雲雲和嶽父打了個招呼,和我們招招手回去了。她的身影才一消失我們這邊氣氛立刻就有了異樣,嶽母用眼角瞟瞟我,臉扭在一邊始終不敢和我目光相遇。我早就忍不住那火一般的慾望,把她的秀腳拉到胯間摩擦下體。這個舉動讓嶽母嚇得花容失色,張大嘴半天才緩過勁來,伸手指指嶽父那邊,把小腳掙脫我的魔掌。

我把她們母女帶來的陽傘撐開並排擺放在我們前面,特意抵下頭檢查了一下,從這裏可以勉強透視到嶽父他們的身影,但從那邊絕對看不清楚這邊的狀況。本來並未有更大膽更瘋狂的舉動,但我突然發現我和嶽母身處的位置很有意思。嶽父他們基本背對我們,朝我們這個方向的道路離幾十米就拐個彎轉到其它地方了,也就是說我們背後幾乎不會有人出現。

我需要注意的僅僅是嶽父他們的動靜和右前方是否有人會過來,這個發現令我激動不已。我摟住嶽母的嬌軀一倒就趴在她上面,擡頭一看,陽傘面積雖小,但並排放著無疑形成一道安全屏障。嶽母自然是嚇得渾身顫抖,我湊到她耳邊小聲安慰她,絕對不會被發現。

嶽母扭頭看看兩把陽傘,心情稍平息些,但很快眉頭就浮現大片大片愁雲。我猜想她一定覺得在嶽父面前被女婿輕薄實在太恥辱吧!我確信一旦發現風吹草動只需翻身把嶽母的裙擺拉下來蓋住春色,就可以有足夠時間掩飾過去。當下更是從容,手伸進嶽母裙子內抓住內褲就往下扯,嶽母反抗著,但礙于不敢動作幅度太大發出響聲,被我輕易將內褲褪去。

嶽母小聲哀求,我威脅說她再亂動就把剛脫下的內褲戴在頭上去和嶽父一起釣魚。嶽母臉都嚇白了,反抗立刻減弱到可以忽略不計。我不敢脫嶽母的裙子,只是將裙擺翻到腹部上,用膝蓋分開她的大腿。也不敢彎腰去吻她的陰唇,因爲要隨時觀察前方的狀況。就這樣我緊緊趴在嶽母身上,艱難的用一只手去摸她的陰戶。

在這種情況下指望嶽母的陰道壁能迅速分泌潤滑劑是徒勞的,因爲嶽母處于極度緊張中,渾身僵硬,兩手死死抓住旁邊的毛巾被,比第一次被我強暴還要緊張。我不得不放棄對她性器的愛撫,將暴露的肉棒強行插進閉合的陰道內。疼痛令嶽母張大嘴控制住叫喚,雖然她的陰戶有些鬆弛,但乾澀的陰道驟然被我粗大的肉棒擠進去還是相當難受的。

我緩緩搖動屁股,在嶽母身體上做著活塞運動,嶽母一臉酸苦相淚水從眼眶湧出,或許恥辱大過痛楚吧。緩慢進行了幾十下後,裏面越來越熱,水份也越來越多。隨著我抽插的加快,嶽母反而放鬆下來,不住在我耳邊低語,被發現怎幺辦?而我也同樣用只有我們倆人能聽清的耳語一遍又一遍安慰她,事情真到不可收拾的地步,那我娶她並帶她遠離我們熟悉的城市。
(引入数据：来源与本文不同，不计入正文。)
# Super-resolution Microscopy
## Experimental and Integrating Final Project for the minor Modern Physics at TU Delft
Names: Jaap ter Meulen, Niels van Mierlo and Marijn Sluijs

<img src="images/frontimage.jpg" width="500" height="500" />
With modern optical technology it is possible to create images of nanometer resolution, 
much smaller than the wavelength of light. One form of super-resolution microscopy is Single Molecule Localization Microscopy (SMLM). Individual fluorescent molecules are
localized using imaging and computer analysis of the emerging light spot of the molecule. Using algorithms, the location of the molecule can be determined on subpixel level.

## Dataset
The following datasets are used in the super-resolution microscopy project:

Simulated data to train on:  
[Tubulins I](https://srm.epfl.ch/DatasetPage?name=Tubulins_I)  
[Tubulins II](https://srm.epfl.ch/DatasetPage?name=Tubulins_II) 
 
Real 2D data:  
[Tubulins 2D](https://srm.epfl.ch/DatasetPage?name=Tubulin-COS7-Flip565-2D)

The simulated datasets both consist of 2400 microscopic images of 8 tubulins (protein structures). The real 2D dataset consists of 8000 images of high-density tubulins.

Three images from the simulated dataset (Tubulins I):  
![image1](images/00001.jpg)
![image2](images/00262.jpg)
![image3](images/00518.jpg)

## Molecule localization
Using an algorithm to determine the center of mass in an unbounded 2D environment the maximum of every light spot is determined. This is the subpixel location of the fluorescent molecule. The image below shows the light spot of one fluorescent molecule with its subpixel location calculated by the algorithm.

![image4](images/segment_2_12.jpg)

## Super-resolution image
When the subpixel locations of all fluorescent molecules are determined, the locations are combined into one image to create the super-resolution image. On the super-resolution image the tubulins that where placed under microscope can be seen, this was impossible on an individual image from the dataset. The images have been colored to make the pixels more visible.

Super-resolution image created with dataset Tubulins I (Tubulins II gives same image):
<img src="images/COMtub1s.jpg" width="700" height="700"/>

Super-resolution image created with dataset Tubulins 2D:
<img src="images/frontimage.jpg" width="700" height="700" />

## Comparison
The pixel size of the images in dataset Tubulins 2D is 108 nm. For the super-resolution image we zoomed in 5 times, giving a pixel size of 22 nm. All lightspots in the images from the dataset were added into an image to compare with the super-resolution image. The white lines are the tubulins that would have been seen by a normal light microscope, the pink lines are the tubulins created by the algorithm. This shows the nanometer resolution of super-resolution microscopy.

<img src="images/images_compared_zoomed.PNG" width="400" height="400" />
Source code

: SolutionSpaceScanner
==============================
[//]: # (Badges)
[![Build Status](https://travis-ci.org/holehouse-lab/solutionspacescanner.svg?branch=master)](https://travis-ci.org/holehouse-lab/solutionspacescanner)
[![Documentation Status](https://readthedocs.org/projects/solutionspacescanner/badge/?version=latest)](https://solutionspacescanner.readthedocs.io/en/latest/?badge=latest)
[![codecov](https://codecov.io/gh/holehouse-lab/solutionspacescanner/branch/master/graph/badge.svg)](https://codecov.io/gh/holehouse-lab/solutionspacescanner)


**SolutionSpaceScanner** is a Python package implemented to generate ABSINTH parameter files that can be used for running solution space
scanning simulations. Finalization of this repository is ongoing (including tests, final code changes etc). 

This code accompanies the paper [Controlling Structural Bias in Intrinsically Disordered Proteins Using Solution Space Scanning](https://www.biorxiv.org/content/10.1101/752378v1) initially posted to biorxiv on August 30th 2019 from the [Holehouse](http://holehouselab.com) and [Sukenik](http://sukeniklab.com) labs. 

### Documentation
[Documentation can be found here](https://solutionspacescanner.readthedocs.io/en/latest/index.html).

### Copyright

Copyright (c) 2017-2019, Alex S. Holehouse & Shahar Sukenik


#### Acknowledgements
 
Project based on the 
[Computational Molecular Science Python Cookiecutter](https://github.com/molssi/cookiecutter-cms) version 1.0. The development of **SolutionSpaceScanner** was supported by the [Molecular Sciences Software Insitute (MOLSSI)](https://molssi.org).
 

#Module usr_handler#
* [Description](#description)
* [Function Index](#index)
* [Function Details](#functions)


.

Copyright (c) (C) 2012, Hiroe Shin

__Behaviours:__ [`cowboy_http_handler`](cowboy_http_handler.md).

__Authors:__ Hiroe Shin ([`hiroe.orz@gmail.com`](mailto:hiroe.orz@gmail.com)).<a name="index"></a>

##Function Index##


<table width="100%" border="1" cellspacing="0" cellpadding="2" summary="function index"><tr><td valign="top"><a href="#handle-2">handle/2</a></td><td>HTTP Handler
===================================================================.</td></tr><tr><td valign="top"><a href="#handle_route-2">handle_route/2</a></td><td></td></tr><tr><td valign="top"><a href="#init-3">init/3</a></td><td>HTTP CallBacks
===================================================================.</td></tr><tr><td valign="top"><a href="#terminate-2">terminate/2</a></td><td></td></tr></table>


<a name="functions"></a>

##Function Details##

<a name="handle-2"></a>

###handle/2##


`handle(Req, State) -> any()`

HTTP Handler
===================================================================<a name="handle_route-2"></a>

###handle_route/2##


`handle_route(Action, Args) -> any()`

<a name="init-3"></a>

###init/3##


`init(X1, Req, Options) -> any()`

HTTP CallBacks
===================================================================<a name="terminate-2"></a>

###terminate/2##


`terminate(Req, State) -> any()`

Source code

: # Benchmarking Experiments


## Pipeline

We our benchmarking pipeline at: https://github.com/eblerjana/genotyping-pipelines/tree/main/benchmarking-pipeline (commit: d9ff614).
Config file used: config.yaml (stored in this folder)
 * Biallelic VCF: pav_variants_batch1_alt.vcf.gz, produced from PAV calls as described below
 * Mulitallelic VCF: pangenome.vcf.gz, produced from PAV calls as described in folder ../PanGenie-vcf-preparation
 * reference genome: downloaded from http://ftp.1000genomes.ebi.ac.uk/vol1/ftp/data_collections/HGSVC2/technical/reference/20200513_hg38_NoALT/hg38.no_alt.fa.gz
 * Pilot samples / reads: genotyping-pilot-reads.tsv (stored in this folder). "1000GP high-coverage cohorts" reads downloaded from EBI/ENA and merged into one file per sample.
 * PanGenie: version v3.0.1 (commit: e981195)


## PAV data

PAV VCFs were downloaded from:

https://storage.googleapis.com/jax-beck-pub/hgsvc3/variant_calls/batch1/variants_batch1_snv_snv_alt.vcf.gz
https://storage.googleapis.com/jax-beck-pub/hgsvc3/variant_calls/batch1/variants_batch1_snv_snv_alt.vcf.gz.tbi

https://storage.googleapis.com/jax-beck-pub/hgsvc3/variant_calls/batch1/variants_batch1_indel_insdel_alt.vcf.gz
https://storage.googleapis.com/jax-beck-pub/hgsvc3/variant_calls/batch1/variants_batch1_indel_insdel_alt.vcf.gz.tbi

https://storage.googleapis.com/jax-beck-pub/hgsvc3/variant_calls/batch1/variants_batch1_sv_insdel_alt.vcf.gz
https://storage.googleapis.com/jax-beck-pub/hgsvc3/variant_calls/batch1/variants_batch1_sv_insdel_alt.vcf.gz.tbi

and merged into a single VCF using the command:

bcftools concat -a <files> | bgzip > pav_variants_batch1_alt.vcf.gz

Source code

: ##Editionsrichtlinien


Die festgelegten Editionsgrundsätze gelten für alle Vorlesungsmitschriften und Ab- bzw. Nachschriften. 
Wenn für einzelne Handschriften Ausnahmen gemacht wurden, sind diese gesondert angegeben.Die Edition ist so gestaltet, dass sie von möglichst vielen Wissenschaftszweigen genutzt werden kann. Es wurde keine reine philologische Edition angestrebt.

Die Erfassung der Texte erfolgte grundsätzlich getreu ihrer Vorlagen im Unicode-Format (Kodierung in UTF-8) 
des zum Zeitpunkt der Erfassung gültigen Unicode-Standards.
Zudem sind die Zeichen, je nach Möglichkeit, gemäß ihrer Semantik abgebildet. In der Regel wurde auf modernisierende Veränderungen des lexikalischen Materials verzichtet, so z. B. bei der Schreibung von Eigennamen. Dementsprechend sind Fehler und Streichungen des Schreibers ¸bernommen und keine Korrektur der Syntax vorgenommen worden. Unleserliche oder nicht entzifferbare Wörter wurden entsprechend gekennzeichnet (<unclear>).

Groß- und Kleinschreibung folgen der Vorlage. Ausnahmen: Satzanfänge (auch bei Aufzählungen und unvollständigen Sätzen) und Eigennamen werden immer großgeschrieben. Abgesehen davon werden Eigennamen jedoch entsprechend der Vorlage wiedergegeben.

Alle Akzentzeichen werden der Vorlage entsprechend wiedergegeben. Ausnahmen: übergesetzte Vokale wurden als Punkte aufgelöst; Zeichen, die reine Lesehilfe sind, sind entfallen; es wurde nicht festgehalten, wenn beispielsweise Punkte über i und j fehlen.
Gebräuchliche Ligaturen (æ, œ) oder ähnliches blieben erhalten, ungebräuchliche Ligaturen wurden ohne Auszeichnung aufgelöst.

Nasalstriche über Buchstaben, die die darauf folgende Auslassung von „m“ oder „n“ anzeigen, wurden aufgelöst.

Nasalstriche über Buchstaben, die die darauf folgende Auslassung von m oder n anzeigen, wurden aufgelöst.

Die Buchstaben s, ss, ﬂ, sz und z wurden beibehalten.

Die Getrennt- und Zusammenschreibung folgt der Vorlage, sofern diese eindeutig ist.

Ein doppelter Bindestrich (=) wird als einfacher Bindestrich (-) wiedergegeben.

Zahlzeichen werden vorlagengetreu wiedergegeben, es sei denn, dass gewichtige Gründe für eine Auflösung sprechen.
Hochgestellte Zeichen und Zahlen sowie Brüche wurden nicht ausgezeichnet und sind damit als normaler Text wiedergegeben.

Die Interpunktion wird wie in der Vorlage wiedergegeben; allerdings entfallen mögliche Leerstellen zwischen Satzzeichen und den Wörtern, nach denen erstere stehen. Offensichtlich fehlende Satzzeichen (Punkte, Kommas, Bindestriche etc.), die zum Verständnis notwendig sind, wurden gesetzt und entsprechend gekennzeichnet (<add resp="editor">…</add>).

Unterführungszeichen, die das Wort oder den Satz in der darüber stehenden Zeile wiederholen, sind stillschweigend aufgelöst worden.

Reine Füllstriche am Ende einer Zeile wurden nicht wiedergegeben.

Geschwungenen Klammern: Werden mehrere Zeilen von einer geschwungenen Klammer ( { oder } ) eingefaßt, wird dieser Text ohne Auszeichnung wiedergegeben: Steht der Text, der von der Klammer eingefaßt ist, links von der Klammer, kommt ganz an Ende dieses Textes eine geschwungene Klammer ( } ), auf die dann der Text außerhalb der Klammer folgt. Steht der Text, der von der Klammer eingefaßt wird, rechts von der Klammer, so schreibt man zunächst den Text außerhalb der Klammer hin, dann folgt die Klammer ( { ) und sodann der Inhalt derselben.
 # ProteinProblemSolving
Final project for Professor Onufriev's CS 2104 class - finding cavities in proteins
這些話雖然比較虛假,卻取到安慰嶽母的作用,我插得越來越用力,龜頭更加深入到她體內。嶽母終于在我耳邊輕聲呻吟,雙手又開始不由自主摟抱住我的脖子,雙腿再次擡起纏在我的腰際極力配合我的抽插。我一邊用力撞擊她的下體,一邊感歎,冪冪之中似乎一切都是天意……

前天晚上我們同處一室,當我將熟睡的嶽母雙手綁在床上,並堵住她的口腔時,同樣是把腫脹的陰莖強行刺入她的陰道。同樣是開始乾澀後來逐漸滋潤,嶽母的鼻音也是從啼哭轉爲呻吟,最後一刻射精時更是令我如癡如醉,她雖然搖頭抗拒,陰道壁卻緊緊夾著我的肉棒,子宮頸展開吸住龜頭,讓我射得暢快淋漓。

我邊親吻嶽母邊警惕的透過陽傘察看嶽父的動靜,在這種緊張氣氛中,反而耐力特別持久。事實上,前天晚上做愛剛開始幾分鍾就差點射了,嶽母的陰戶具有無窮的吸引力,雖然不如少女緊湊狹窄,卻很有韌性。細如我的手指,粗若我的肉棒,插進陰道總能被陰道壁的嫩肉包裹得嚴嚴實實,抽插過程中還能感受到那堆嫩肉在有節奏的蠕動,就像按摩一樣。

嶽母的呻吟越來越媚惑,貼在我耳邊的叫聲從耳膜直入心肺,激勵我更加賣力的在她身上奔馳。我一直不敢把身體弓起來,始終緊緊貼在她身上,嶽母的身體微微發福,小腹自然比不上少女般平坦,但薄薄脂肪覆蓋的小腹讓我趴著很舒服,有種嬰兒蜷在母親懷抱裏的感覺,每次肉棒插到底,小腹相撞的時候,都覺得特別實在。